ごろにゃ~の手帳(備忘録)

備忘録的ブログ。経営やマネジメント、IT、資産運用、健康管理などについて書き留めてます。

ビジネス戦略の本質

ビジネス戦略の本質は実はかなりシンプルな顔をしていると私は考えています。ようするに戦略の行きつく先もその3つしかないということです。戦略、つまり経営資源の配分先は、結局のところPreference(好意度)、Awareness(認知)、Distribution(配荷)の3つに集約されるのです。その中でも無限の可能性を持っているのはプレファレンスのみですから、戦略の究極的な焦点は消費者プレファレンスを高めることです。
繰り返しになりますが、プレファレンスは、主にブランド・エクイティー、価格、製品パフォーマンスの3つによって決定されます。 裏返すと、戦略を立てる上で着眼すべき点も最初からその3つしかないということ。自社ブランドの問題点の発見も、成長させていく有力な伸び代の発見も同じです。最初からその3つのビジネス・ドライバーに絞って探していくことで、確率の高い戦略に早く辿りつくということです。認知にもっと伸び代はないか? 配荷にもっと工夫はできないのか? プレファレンスに革新的な変化を起こす方法はないか? その3点にベクトルを合わせて頭の中で追いかけ、仮説を立てながら思考するのです。そうすることで勝てる戦を見つけるのが本当に早くなります。
プレファレンスが上がれば、自社ブランドの最大ポテンシャルを上げることができ、ビジネスは成長します。消費者が相対的に自社ブランドをより強く好むようになれば、ポテンシャルが上がるのは当然です。またプレファレンスがたとえ一定でも、認知率や配荷率を上げることでも(制限が減るので)ビジネスは成長します。本書においては、プレファレンスを上げることで成長させる前者を「ブランドの質的な成長」と呼び、認知や配荷を上げることで成長させる後者を「ブランドの量的な成長」と呼びます。 私の経験上、問題のあるビジネスのたいていはプレファレンス以前に、「認知」と「配荷」にわかりやすい大きな問題があります。
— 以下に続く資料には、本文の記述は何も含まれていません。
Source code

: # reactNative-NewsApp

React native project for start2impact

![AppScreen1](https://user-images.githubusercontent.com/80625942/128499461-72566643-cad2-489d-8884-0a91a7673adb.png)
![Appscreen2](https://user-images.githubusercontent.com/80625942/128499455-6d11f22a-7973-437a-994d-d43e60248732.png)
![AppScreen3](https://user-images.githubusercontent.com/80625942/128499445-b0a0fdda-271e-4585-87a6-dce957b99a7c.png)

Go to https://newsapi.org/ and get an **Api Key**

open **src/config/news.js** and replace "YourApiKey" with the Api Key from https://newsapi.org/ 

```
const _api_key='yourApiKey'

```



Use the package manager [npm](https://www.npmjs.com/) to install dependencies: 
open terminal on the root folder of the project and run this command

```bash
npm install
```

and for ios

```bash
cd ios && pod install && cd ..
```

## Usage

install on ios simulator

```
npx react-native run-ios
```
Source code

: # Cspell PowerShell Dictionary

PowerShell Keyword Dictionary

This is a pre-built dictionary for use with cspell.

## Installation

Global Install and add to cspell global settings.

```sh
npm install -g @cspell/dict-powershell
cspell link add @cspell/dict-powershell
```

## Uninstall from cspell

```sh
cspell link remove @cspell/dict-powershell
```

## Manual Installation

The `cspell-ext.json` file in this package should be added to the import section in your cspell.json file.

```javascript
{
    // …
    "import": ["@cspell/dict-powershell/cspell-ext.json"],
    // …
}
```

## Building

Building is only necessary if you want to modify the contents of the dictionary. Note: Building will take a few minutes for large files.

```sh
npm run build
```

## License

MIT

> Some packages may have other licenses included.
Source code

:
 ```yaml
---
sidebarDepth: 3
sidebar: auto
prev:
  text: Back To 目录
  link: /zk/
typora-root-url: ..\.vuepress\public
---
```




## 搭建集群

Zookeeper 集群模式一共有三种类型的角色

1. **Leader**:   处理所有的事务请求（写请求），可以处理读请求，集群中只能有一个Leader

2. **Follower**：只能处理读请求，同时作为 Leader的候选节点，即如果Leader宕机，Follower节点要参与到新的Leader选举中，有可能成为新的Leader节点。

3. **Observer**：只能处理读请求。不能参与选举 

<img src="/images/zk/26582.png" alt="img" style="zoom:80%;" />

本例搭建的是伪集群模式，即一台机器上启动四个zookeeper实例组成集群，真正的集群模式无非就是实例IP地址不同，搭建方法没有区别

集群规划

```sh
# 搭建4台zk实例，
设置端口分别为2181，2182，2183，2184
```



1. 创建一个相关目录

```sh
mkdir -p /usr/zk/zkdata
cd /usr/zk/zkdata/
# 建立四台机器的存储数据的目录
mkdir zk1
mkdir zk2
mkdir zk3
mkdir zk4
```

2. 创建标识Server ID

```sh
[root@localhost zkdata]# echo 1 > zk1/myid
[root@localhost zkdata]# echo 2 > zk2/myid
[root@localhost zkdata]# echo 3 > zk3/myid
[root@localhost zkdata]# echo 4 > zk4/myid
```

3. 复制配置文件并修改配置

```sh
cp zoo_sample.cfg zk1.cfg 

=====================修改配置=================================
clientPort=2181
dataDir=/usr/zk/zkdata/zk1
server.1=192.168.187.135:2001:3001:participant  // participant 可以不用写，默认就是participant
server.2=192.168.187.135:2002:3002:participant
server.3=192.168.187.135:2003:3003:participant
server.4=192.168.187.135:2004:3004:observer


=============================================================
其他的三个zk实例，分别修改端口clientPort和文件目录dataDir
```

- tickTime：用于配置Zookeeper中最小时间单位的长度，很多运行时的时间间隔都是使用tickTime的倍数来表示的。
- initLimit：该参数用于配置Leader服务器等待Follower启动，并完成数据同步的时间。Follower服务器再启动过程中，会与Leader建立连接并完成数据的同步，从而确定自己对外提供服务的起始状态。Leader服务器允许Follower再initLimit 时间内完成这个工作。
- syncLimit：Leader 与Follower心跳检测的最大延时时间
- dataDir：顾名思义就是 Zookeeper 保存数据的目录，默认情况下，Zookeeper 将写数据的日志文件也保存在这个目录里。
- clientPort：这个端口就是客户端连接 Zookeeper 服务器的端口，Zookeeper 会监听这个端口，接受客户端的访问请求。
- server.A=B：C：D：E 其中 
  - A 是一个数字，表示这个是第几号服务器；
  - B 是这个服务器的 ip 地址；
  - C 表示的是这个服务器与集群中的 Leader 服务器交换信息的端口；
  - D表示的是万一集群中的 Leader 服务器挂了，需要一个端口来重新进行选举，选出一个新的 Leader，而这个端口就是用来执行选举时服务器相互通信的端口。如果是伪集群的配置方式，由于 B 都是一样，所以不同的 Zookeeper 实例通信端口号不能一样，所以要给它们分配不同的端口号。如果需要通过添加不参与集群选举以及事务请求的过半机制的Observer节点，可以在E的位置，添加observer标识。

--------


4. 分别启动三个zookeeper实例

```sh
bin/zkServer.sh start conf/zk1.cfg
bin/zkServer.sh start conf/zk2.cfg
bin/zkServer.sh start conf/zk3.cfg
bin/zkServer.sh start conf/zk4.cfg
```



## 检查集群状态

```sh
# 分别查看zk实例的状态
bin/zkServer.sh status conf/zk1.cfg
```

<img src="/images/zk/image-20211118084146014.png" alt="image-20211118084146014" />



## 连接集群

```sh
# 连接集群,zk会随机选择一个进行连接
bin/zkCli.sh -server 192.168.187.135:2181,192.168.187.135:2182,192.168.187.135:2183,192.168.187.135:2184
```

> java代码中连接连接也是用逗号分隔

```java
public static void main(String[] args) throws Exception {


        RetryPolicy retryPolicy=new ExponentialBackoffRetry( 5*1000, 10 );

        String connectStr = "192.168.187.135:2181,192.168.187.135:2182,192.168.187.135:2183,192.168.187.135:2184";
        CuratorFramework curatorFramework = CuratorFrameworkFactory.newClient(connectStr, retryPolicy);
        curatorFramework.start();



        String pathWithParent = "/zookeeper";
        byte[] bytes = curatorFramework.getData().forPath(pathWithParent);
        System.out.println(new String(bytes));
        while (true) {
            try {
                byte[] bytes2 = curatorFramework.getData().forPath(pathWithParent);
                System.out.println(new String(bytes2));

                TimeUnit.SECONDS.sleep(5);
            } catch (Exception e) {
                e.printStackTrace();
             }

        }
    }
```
認知と配荷は、それぞれの割合によってブランドの可能性を一気に制限してきますので、これを拡げることは効果抜群です。認知を上げても、配荷を上げても、ある程度までは直線的にビジネスは伸びていきます。認知を伸ばすこと、そして配荷率を伸ばすことは、一番わかりやすくて確実性の高い勝てる戦なのです。

ブランド・エクイティ
ブランドが有する資産的な価値。企業はブランドによって、他の企業から商品、サービスを差別化をしている。ブランドが直接、間接に企業の資産価値に及ぼす影響は少なくない。例えば、ブランドに対する消費者からのイメージの良し悪しによって、商品の価格設定や生産量が変わってくるからである。このような、ブランドが持つ知名度や信頼感などの無形の価値を「資産」ととらえたものがブランド・エクイティ(ブランド価値)である。また特に、品質の評価の判断が難しい製品やサービスでは、ブランドの価値が非常に重要になってくるため、広報活動などによるブランド・エクイティの構築に費用、時間をかけることが多い。